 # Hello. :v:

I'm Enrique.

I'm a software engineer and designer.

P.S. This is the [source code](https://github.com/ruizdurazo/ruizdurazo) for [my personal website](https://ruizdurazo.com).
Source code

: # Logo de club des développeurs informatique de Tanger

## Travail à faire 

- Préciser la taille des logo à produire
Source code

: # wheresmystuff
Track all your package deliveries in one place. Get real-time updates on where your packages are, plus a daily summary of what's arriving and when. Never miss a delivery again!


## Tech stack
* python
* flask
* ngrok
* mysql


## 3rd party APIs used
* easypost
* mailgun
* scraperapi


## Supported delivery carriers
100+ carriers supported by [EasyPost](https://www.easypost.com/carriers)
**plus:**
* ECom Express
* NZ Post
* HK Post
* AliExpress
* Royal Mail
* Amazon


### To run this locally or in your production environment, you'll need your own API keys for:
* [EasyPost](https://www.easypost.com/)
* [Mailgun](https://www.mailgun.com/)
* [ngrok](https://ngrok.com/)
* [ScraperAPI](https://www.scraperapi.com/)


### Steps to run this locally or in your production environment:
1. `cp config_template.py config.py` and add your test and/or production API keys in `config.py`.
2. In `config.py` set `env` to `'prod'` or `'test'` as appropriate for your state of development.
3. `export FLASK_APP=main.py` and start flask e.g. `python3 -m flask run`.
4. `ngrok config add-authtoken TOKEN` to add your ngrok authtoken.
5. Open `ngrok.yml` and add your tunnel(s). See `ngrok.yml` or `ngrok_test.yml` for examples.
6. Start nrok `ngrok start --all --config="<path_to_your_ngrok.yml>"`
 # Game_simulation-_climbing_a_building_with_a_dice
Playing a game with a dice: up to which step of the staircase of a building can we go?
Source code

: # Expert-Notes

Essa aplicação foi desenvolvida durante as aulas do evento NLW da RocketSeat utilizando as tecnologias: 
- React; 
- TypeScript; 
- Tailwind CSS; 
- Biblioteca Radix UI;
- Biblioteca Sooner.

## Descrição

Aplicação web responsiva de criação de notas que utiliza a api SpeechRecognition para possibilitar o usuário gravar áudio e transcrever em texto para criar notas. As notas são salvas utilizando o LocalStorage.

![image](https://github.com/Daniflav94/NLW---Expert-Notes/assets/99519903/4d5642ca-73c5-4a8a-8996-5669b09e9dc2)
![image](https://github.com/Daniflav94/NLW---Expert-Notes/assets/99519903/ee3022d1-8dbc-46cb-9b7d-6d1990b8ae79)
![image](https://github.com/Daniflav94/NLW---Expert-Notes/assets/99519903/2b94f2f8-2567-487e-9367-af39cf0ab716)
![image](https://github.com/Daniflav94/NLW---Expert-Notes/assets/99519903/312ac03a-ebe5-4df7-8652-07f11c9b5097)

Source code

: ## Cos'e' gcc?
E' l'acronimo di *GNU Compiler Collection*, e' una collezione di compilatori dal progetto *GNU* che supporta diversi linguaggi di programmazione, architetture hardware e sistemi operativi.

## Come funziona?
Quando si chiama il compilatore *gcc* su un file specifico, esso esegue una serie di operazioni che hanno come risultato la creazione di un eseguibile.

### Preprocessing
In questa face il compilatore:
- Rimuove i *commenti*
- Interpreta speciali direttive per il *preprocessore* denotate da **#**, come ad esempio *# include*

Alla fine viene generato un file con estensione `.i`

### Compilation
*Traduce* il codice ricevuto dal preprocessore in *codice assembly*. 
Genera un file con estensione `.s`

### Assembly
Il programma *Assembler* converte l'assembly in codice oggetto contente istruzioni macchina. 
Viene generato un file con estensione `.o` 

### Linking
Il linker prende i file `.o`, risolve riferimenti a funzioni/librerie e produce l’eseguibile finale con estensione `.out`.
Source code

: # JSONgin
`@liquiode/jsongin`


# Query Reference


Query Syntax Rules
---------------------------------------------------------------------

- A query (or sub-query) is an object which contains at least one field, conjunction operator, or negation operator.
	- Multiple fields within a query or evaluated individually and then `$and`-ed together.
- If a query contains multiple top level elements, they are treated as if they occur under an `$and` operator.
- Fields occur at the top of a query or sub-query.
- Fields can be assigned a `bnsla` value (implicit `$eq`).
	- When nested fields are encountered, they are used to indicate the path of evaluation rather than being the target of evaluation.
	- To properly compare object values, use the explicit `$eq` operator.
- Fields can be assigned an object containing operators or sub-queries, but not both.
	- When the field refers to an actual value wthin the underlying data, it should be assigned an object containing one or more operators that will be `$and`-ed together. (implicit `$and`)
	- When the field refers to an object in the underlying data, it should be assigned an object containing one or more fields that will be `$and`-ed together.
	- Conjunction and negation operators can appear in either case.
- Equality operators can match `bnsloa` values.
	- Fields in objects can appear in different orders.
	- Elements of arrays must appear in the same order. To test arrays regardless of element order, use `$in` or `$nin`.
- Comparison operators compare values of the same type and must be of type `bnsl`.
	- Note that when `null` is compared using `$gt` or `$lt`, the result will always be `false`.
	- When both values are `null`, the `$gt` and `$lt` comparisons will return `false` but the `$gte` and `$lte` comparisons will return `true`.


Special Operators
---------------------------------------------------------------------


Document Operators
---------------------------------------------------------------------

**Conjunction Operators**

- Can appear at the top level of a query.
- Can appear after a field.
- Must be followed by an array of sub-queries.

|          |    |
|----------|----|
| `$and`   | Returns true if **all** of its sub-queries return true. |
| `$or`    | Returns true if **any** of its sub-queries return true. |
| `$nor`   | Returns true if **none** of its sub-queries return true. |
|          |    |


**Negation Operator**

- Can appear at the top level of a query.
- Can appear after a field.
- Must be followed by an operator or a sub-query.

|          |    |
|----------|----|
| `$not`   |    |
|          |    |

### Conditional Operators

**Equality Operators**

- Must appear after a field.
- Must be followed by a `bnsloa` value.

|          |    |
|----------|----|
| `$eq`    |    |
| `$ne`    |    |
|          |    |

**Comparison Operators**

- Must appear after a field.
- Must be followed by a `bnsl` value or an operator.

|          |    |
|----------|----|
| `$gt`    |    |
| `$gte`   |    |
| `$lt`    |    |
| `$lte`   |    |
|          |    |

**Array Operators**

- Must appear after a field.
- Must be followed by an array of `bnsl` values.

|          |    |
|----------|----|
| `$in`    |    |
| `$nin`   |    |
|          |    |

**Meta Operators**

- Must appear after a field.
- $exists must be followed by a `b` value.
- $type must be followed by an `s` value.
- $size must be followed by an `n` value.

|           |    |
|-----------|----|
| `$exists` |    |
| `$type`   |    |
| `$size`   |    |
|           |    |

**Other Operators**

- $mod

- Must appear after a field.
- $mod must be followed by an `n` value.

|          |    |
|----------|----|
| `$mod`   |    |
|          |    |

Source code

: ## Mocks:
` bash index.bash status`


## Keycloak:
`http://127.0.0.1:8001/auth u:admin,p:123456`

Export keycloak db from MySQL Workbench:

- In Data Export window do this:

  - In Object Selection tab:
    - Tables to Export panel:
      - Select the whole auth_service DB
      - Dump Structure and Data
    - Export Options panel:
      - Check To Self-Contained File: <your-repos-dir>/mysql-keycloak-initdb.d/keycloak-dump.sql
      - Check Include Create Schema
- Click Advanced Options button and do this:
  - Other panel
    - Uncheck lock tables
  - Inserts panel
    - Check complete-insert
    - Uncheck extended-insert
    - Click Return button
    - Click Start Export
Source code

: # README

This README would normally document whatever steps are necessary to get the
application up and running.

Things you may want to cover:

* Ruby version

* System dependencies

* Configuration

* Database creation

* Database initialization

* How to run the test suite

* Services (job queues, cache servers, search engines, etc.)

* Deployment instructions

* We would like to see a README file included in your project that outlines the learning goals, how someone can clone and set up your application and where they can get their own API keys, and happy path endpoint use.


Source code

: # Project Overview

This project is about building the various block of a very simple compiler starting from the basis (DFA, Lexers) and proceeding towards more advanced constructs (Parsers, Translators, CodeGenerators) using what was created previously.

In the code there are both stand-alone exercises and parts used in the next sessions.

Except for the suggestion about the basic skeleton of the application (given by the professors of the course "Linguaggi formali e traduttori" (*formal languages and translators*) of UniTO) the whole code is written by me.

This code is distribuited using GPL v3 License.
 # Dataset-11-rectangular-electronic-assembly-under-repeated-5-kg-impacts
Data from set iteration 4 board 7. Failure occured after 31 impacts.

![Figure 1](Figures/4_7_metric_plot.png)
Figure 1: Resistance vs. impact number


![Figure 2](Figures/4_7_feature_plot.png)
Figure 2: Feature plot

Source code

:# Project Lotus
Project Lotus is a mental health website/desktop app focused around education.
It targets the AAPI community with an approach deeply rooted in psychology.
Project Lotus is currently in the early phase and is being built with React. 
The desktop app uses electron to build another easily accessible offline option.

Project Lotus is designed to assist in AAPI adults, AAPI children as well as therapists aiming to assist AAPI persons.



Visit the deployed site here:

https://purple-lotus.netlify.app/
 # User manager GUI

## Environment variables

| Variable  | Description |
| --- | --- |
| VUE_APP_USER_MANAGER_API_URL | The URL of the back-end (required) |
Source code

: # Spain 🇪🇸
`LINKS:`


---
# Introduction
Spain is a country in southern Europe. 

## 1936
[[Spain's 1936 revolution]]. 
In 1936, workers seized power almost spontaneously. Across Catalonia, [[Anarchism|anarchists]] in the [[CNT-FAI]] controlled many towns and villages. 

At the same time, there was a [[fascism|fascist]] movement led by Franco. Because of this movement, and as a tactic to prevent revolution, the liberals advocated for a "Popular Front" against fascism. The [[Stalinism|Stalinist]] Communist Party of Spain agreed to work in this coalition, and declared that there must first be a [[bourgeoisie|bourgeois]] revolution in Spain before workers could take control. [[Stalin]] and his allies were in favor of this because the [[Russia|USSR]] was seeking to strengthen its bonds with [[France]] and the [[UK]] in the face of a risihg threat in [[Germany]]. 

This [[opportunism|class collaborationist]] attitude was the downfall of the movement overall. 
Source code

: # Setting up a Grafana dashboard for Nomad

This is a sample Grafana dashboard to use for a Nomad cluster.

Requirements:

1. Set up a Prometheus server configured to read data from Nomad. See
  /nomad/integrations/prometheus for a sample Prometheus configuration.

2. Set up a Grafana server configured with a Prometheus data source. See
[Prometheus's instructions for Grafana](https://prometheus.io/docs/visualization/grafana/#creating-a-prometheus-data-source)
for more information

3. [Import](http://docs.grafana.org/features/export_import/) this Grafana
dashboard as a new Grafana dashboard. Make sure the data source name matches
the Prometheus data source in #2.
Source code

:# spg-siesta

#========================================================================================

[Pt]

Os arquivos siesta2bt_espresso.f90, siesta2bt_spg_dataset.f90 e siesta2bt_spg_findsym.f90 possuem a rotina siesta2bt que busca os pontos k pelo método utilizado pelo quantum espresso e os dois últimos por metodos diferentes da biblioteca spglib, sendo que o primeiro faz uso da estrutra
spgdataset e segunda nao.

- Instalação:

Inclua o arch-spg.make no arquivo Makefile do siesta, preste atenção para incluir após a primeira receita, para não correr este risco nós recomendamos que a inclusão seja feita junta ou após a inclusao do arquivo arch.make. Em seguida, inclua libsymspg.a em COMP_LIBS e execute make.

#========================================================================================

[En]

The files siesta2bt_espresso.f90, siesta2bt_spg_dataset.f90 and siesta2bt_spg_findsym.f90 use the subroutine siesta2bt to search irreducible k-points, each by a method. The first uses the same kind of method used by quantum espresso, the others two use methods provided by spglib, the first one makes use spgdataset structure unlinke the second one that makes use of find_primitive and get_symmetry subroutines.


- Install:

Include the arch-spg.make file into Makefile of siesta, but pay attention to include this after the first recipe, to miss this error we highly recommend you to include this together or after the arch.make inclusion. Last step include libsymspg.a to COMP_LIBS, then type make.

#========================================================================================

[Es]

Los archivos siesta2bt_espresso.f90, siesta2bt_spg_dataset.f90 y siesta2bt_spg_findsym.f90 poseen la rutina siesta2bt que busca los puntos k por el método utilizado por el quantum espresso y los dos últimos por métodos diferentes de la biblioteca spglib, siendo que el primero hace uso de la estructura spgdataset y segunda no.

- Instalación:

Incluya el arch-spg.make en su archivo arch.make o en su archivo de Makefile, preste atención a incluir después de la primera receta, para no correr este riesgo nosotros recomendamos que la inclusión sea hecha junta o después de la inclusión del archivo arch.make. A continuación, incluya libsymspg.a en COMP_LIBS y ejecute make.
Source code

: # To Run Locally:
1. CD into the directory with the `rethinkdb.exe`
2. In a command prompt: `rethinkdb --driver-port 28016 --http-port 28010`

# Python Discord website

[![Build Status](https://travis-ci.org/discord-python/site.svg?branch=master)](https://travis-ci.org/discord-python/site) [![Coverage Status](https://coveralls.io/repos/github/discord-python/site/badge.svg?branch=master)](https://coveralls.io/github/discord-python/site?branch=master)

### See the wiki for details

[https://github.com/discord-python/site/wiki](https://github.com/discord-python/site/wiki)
- - - - - - -
Reproduce, exactly as they stand in the data above, the lines from the one that holds "# User manager GUI" to the one that holds "In 1936, workers", inclusive.

 # User manager GUI

## Environment variables

| Variable  | Description |
| --- | --- |
| VUE_APP_USER_MANAGER_API_URL | The URL of the back-end (required) |
Source code

: # Spain 🇪🇸
`LINKS:`


---
# Introduction
Spain is a country in southern Europe. 

## 1936
[[Spain's 1936 revolution]]. 
In 1936, workers seized power almost spontaneously. Across Catalonia, [[Anarchism|anarchists]] in the [[CNT-FAI]] controlled many towns and villages. 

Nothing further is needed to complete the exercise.